* **What to produce**: In the records below, find each line that holds "capital" and return it.

────

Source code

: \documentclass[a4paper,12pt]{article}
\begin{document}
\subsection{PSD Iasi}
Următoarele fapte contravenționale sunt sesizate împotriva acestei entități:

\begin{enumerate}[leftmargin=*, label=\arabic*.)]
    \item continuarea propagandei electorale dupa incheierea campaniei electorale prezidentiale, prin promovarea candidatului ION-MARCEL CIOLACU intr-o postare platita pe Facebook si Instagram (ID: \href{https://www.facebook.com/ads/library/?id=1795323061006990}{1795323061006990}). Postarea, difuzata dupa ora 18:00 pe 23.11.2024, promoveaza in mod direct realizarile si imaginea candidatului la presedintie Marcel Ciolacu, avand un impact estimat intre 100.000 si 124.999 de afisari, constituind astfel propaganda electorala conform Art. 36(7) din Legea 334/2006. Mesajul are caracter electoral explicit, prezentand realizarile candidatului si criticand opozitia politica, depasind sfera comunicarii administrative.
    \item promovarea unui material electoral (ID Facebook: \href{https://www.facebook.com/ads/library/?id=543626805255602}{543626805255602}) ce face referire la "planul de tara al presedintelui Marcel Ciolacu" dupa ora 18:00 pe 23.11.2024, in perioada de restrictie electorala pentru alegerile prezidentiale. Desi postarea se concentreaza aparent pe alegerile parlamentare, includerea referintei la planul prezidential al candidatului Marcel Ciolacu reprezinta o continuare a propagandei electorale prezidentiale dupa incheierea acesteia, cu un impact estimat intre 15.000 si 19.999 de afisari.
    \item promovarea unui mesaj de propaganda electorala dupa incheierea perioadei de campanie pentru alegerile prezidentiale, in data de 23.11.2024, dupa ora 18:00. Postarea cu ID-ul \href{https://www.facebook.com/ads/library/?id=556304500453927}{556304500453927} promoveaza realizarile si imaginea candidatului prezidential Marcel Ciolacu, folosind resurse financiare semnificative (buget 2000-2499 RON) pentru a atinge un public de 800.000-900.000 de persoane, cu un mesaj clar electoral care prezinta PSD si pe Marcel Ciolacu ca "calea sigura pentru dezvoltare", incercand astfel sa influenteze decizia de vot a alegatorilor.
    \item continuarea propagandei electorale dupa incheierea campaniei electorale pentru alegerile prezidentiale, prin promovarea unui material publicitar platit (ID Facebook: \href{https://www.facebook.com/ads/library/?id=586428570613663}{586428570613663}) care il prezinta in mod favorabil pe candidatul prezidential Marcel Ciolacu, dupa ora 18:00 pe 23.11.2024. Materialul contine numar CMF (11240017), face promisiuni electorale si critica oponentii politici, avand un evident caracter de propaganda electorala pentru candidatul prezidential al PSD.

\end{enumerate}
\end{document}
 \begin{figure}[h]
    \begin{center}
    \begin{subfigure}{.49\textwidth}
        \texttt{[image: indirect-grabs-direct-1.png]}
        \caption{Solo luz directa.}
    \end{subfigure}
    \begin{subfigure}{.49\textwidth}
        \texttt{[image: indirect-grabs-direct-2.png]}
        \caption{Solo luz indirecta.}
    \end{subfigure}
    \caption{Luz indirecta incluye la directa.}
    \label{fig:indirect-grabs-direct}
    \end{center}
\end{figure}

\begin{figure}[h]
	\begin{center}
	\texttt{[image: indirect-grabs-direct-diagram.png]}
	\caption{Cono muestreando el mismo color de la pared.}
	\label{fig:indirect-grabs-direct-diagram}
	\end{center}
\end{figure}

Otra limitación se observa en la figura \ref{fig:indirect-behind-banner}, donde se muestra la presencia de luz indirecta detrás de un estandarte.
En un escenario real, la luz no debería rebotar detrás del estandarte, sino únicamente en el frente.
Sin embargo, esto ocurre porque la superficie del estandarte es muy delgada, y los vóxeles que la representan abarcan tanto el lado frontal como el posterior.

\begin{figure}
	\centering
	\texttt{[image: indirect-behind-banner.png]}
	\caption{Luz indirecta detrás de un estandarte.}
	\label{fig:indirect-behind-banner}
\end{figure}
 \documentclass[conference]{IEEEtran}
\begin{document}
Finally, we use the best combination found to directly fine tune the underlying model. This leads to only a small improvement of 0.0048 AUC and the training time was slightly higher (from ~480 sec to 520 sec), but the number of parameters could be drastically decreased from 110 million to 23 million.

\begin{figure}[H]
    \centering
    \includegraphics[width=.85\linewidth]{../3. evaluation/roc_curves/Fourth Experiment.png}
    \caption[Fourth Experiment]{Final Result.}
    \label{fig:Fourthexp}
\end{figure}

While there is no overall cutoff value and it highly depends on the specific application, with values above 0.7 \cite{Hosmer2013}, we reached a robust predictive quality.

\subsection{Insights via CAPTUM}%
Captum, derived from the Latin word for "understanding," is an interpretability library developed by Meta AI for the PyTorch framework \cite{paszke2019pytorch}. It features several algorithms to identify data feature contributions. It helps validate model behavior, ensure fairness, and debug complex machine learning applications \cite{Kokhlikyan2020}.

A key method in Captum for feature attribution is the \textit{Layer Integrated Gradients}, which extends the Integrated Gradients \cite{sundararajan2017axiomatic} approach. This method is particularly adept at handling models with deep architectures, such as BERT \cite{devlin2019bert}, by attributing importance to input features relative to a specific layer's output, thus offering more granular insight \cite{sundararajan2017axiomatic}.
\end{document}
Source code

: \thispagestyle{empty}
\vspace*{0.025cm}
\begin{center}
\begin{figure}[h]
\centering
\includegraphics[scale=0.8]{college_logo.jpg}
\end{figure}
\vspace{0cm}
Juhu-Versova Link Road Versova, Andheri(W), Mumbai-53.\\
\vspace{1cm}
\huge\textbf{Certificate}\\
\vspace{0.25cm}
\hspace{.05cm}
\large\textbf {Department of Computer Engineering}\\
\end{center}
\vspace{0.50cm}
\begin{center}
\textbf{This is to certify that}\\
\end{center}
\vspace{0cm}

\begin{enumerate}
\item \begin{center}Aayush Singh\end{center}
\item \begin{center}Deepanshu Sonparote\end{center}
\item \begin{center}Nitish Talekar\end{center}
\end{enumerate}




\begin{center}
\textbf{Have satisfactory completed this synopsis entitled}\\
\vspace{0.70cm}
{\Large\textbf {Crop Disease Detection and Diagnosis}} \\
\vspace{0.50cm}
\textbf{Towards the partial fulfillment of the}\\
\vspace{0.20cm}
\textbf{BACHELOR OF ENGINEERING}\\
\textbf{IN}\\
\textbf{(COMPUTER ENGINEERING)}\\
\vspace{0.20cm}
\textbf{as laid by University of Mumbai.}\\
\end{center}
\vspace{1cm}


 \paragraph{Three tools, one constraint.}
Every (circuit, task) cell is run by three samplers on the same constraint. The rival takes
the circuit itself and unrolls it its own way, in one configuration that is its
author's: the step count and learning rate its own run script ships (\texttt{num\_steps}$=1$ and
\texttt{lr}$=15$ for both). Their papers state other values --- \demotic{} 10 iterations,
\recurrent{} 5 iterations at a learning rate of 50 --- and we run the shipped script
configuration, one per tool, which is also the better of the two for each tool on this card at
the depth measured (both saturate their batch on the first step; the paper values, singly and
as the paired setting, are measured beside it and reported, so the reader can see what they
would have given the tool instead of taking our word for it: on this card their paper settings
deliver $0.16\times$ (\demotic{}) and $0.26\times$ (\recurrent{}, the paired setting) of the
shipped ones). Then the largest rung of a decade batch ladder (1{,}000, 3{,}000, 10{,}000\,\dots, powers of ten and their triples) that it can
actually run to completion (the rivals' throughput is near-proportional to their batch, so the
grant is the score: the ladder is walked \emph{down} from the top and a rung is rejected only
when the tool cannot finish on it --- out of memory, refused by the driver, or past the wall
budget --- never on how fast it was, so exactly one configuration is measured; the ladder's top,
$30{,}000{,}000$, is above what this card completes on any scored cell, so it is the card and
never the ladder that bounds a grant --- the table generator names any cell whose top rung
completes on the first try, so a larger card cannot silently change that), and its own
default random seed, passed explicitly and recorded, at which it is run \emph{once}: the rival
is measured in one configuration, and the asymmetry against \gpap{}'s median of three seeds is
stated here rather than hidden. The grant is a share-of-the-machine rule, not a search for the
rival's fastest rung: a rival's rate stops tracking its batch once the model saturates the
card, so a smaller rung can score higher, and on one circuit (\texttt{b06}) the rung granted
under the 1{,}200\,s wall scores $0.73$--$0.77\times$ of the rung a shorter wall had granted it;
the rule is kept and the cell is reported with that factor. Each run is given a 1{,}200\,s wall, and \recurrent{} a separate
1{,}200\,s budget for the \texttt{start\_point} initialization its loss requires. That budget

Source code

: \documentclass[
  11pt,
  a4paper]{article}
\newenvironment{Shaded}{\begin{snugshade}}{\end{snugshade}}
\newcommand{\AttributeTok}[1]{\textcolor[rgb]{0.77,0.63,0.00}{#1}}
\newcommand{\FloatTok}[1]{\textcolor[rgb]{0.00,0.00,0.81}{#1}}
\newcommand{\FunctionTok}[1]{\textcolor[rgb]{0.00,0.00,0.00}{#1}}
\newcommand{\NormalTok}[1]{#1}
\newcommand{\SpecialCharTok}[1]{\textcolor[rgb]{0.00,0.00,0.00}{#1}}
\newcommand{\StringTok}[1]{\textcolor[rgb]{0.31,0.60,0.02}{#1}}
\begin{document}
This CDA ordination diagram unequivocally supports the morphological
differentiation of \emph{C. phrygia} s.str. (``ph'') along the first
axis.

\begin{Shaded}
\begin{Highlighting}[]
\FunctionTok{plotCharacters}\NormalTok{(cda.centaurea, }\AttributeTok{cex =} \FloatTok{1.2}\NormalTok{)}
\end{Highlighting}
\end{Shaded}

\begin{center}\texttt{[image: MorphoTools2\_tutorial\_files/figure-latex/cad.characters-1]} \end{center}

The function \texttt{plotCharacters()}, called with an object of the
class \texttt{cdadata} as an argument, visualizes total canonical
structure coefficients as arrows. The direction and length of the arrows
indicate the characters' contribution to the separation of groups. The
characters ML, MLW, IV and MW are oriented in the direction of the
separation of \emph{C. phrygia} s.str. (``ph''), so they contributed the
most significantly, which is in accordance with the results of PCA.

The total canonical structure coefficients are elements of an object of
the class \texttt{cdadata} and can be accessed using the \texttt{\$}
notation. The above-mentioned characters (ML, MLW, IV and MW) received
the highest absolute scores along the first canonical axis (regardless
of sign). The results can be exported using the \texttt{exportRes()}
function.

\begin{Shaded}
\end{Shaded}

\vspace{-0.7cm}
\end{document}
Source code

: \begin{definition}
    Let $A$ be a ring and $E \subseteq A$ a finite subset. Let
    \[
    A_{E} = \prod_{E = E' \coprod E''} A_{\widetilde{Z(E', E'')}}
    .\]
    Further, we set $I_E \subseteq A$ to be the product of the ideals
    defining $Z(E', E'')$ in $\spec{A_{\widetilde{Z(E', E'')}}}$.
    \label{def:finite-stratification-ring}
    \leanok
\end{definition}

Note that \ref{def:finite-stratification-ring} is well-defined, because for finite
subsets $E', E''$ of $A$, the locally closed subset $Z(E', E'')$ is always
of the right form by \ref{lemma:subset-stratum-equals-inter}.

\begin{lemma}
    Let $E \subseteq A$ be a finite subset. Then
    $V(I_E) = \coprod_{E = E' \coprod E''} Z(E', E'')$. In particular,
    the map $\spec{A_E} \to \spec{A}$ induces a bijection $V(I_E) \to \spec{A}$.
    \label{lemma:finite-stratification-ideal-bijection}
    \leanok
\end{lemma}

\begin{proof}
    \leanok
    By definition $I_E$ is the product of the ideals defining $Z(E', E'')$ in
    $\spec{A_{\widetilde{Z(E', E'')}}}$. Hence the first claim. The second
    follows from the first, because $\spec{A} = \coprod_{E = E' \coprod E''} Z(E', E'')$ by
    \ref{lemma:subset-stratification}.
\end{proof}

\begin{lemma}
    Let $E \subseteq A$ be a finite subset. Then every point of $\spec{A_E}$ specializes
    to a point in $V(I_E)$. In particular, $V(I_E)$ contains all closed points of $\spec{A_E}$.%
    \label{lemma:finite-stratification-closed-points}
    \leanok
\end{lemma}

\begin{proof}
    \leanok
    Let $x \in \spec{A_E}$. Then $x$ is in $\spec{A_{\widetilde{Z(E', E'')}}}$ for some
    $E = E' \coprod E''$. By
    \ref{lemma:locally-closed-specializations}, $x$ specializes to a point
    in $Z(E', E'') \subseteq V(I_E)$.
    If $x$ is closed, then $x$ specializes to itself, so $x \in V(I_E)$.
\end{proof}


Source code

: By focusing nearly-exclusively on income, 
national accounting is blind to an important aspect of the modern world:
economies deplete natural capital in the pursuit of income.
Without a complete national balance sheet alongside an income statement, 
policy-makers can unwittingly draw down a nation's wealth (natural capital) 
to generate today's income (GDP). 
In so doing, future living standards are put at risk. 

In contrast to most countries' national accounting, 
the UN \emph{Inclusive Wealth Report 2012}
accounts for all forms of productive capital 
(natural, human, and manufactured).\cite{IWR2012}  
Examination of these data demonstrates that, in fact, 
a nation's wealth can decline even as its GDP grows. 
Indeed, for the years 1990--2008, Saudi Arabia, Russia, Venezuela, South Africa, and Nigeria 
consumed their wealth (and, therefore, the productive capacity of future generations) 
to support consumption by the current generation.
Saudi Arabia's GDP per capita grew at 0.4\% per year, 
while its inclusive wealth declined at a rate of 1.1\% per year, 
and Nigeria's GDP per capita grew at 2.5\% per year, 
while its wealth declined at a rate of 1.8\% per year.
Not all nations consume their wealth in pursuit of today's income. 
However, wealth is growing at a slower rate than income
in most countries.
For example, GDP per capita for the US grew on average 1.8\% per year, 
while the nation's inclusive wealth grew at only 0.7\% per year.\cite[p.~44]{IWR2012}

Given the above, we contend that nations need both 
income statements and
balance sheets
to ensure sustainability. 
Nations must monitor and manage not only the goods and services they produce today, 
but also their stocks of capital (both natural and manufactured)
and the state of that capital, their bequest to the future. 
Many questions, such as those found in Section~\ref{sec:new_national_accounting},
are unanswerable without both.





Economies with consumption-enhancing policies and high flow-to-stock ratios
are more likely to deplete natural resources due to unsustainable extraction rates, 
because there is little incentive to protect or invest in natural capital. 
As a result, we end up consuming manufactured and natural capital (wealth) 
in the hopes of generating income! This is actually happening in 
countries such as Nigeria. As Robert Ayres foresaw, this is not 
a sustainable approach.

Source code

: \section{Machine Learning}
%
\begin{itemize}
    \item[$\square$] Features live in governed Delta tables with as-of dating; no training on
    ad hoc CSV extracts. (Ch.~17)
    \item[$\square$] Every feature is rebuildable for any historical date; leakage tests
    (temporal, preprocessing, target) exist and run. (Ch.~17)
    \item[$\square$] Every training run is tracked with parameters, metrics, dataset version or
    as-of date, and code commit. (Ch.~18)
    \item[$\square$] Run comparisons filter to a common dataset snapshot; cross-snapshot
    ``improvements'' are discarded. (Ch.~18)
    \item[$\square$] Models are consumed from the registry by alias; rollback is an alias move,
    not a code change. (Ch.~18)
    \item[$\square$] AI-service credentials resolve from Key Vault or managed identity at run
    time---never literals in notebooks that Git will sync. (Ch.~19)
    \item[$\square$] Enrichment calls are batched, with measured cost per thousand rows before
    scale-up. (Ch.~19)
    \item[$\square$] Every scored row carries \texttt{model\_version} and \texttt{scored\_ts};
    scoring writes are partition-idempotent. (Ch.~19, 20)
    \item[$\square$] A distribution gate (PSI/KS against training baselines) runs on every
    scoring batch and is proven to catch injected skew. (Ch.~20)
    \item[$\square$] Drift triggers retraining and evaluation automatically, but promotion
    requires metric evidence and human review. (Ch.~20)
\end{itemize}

────

* **Worked solution**:
economies deplete natural capital in the pursuit of income.
policy-makers can unwittingly draw down a nation's wealth (natural capital) 
accounts for all forms of productive capital 
but also their stocks of capital (both natural and manufactured)
and the state of that capital, their bequest to the future. 
because there is little incentive to protect or invest in natural capital. 
As a result, we end up consuming manufactured and natural capital (wealth) 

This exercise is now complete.